**Goal of the exercise:** Your answer should give again, exactly, the lines from the beginning of the entries below through the line containing "CSS 属性指定被定位元素的". It must contain no pictures.

**Input material:**
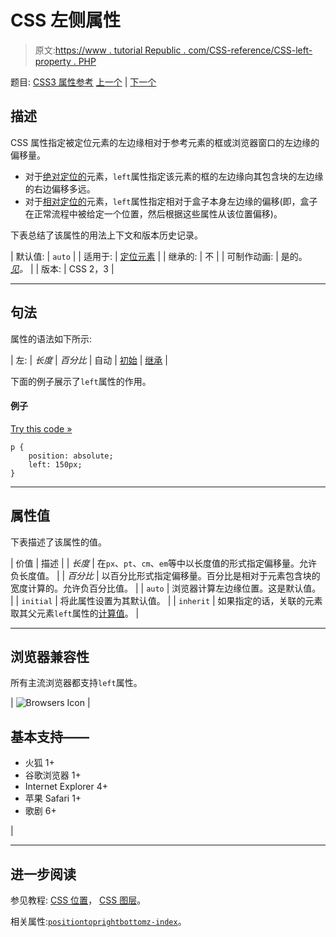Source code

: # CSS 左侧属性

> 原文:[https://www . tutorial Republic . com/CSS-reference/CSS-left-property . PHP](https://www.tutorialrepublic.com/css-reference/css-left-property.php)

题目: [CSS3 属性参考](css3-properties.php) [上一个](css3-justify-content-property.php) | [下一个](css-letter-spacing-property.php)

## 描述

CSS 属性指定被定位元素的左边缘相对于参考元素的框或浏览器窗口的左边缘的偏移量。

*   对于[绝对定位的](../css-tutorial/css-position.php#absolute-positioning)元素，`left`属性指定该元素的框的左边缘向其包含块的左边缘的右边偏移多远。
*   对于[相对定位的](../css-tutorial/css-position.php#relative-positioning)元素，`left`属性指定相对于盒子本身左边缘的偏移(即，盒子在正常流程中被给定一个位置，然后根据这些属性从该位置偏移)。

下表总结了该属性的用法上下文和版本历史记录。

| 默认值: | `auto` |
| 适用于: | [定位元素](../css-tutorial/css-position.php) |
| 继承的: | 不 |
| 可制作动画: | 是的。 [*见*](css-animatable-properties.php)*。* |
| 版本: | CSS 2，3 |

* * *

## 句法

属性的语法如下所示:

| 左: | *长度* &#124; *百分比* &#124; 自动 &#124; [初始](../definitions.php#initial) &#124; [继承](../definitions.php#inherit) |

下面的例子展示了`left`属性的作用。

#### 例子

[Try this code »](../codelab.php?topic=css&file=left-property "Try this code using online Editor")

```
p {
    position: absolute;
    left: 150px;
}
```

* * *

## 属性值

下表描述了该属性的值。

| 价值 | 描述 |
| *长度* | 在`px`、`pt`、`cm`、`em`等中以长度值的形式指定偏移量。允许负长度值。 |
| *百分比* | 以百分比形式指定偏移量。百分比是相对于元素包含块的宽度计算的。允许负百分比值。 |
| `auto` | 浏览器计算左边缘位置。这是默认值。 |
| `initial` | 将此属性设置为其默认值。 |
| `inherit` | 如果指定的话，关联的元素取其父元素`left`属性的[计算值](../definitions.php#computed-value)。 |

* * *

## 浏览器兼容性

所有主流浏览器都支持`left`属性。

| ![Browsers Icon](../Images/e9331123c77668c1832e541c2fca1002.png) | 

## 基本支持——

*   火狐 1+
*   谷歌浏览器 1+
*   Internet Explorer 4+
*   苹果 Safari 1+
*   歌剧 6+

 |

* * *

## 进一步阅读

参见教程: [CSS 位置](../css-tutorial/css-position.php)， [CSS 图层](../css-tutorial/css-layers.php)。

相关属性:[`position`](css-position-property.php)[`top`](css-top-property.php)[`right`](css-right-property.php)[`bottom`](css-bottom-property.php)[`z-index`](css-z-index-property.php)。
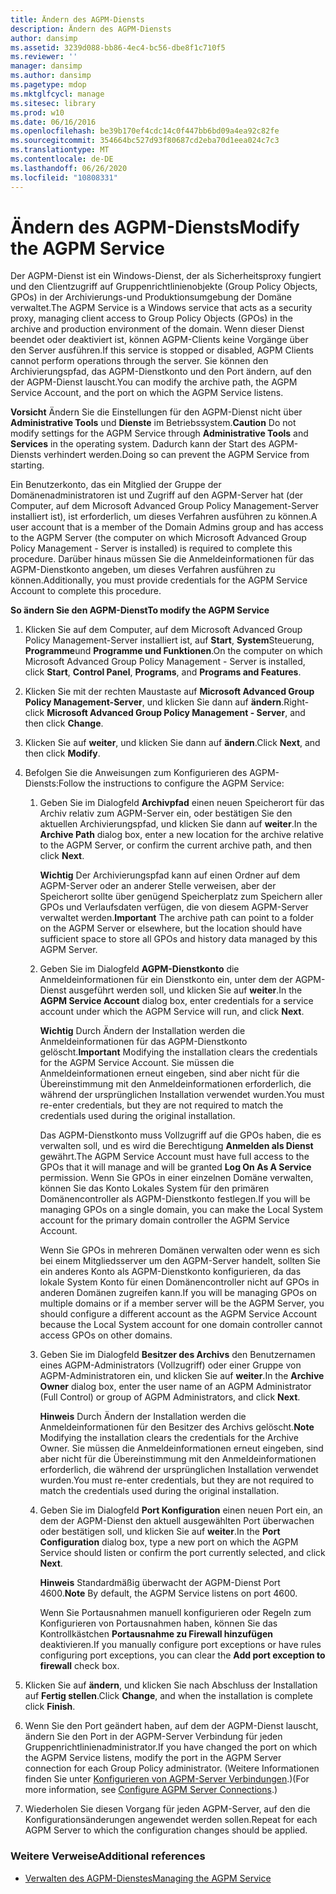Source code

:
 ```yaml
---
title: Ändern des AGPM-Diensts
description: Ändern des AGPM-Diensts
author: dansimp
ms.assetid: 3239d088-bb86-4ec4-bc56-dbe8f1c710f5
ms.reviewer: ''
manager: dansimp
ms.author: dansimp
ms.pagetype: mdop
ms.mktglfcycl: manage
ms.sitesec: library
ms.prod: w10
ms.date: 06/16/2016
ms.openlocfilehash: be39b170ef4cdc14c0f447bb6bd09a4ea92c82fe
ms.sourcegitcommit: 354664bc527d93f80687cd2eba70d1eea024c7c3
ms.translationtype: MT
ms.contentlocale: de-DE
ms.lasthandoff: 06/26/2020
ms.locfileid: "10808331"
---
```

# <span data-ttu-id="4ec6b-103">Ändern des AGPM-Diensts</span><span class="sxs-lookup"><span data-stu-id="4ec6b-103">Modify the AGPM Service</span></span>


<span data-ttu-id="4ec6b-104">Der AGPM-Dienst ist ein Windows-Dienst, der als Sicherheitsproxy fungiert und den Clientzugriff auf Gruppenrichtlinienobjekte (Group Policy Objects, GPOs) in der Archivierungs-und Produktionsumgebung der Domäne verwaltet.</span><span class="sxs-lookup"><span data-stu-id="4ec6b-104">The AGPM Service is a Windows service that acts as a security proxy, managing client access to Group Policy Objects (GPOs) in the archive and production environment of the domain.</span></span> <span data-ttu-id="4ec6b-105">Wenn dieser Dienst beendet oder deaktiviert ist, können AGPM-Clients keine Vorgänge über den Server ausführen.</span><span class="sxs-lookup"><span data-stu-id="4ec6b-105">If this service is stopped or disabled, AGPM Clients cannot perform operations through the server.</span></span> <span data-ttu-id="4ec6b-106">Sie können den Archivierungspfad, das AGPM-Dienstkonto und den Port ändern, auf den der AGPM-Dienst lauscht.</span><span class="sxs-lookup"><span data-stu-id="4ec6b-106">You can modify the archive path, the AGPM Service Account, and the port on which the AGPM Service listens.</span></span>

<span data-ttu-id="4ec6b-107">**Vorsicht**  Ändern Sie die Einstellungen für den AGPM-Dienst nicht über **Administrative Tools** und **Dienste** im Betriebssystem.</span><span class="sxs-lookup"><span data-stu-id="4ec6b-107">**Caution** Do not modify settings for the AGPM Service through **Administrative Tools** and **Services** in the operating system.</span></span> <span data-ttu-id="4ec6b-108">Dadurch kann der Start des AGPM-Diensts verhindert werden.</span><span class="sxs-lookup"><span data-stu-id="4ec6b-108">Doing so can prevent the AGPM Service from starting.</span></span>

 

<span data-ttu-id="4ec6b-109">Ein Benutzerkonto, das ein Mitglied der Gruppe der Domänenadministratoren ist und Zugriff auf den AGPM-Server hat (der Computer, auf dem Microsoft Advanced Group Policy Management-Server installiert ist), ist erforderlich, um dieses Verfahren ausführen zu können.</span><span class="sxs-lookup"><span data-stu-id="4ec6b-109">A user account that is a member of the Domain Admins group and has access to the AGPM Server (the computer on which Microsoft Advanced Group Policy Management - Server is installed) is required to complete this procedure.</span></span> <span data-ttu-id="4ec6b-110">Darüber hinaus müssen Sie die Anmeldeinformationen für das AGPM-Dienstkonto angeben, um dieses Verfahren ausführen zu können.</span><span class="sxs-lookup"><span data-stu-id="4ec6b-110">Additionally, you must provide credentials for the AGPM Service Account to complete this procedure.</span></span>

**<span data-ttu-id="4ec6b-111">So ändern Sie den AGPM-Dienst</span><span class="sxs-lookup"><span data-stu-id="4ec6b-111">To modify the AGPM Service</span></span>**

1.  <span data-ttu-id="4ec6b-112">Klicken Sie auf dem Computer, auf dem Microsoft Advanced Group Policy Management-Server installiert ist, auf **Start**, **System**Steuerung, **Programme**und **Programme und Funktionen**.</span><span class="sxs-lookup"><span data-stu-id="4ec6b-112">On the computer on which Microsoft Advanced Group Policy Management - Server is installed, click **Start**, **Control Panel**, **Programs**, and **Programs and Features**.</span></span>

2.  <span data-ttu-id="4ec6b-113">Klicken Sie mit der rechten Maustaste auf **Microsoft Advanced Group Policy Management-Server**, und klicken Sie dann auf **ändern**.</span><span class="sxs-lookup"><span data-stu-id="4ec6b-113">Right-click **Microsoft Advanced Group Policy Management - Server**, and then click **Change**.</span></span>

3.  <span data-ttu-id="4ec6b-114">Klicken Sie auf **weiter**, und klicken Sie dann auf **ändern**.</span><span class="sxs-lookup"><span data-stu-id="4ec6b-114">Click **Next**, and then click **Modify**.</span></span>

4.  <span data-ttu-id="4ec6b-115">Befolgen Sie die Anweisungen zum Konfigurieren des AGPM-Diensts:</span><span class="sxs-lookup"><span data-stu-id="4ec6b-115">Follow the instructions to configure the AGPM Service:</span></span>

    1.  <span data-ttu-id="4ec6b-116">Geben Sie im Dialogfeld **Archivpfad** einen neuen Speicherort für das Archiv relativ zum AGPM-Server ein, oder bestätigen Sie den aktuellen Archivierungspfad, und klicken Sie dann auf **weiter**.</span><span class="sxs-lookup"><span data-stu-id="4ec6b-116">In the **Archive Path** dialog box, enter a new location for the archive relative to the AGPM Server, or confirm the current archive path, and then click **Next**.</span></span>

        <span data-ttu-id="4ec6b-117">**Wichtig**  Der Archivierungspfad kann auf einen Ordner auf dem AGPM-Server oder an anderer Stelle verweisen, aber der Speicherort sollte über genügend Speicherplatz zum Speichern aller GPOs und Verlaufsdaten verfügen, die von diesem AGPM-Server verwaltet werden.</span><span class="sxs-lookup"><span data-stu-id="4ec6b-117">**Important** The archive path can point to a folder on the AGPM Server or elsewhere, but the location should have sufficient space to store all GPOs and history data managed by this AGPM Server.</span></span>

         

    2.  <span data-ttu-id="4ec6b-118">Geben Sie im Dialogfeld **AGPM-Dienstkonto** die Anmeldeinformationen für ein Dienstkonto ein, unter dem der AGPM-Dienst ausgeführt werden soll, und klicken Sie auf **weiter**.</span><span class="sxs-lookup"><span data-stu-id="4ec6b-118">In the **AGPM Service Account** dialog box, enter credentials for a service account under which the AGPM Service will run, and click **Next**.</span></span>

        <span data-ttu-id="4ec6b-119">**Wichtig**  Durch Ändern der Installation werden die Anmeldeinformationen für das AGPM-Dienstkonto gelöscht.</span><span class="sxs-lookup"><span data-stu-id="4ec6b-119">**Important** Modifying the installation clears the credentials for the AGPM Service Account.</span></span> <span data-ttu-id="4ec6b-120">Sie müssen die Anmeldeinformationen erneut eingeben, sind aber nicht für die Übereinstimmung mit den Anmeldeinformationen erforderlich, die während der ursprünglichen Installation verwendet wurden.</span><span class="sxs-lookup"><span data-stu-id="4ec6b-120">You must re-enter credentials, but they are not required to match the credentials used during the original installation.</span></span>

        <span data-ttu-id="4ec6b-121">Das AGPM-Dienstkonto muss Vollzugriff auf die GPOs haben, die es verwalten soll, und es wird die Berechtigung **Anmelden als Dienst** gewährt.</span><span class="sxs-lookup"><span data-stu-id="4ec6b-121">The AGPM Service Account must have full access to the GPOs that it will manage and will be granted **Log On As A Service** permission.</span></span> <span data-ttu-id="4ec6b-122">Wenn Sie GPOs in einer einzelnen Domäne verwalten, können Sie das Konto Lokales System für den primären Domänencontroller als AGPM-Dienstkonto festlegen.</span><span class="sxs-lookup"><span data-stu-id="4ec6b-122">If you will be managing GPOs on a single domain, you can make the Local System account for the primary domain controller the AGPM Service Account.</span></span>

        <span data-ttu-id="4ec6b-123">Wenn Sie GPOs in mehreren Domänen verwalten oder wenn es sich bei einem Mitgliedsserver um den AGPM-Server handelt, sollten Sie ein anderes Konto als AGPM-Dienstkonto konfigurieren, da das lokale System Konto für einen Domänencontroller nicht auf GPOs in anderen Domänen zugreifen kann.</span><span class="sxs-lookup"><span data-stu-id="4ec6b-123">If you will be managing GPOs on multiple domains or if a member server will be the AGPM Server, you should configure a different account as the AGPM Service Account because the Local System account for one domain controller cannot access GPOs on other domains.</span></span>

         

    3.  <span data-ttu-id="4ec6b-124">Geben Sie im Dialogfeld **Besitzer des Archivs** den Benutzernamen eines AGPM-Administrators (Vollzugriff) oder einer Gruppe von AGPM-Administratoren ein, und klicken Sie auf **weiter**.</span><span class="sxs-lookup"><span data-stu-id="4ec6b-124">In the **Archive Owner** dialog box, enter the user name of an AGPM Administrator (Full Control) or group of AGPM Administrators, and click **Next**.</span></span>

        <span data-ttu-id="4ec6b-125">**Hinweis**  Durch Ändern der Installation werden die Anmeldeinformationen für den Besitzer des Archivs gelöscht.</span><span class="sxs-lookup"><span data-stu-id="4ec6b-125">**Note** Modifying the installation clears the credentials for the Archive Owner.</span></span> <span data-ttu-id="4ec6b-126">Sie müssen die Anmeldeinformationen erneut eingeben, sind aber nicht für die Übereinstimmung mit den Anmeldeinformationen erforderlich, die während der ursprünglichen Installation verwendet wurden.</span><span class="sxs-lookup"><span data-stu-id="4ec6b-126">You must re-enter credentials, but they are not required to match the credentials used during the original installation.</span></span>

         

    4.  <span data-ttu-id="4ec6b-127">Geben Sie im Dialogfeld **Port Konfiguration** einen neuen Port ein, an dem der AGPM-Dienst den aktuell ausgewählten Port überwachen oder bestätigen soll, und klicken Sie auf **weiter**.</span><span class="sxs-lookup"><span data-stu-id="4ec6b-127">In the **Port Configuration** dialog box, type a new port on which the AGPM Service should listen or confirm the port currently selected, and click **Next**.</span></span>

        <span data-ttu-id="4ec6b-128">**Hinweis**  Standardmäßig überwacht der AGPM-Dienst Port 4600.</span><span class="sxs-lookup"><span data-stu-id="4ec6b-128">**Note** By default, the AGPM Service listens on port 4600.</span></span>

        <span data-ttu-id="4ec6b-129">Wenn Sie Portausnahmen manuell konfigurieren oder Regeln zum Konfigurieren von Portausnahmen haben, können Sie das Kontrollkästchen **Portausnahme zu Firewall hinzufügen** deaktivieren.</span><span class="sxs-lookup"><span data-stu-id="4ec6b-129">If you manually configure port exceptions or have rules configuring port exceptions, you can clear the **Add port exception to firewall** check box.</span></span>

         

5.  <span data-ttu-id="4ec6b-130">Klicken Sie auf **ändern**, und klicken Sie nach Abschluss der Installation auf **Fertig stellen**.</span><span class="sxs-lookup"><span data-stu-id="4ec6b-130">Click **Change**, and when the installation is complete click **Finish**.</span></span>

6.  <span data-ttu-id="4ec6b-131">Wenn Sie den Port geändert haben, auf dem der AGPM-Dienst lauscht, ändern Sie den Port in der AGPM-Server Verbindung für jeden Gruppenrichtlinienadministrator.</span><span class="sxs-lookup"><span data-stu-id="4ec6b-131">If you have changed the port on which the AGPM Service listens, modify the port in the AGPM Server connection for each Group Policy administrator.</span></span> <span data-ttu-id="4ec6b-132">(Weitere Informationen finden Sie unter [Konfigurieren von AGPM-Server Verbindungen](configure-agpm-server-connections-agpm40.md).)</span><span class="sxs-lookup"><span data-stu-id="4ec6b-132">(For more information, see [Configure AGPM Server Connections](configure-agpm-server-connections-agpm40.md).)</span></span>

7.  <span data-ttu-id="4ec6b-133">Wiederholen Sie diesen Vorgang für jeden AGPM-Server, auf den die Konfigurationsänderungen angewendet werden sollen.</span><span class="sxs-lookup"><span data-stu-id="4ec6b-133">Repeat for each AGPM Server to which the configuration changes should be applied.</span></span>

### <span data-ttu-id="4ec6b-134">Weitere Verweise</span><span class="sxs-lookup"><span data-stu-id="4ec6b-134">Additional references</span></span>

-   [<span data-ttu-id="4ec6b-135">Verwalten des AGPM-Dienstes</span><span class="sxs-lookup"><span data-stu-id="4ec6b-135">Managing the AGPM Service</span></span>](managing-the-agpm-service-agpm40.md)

**Exercise solution:**
Source code

: # CSS 左侧属性

> 原文:[https://www . tutorial Republic . com/CSS-reference/CSS-left-property . PHP](https://www.tutorialrepublic.com/css-reference/css-left-property.php)

题目: [CSS3 属性参考](css3-properties.php) [上一个](css3-justify-content-property.php) | [下一个](css-letter-spacing-property.php)

## 描述

CSS 属性指定被定位元素的左边缘相对于参考元素的框或浏览器窗口的左边缘的偏移量。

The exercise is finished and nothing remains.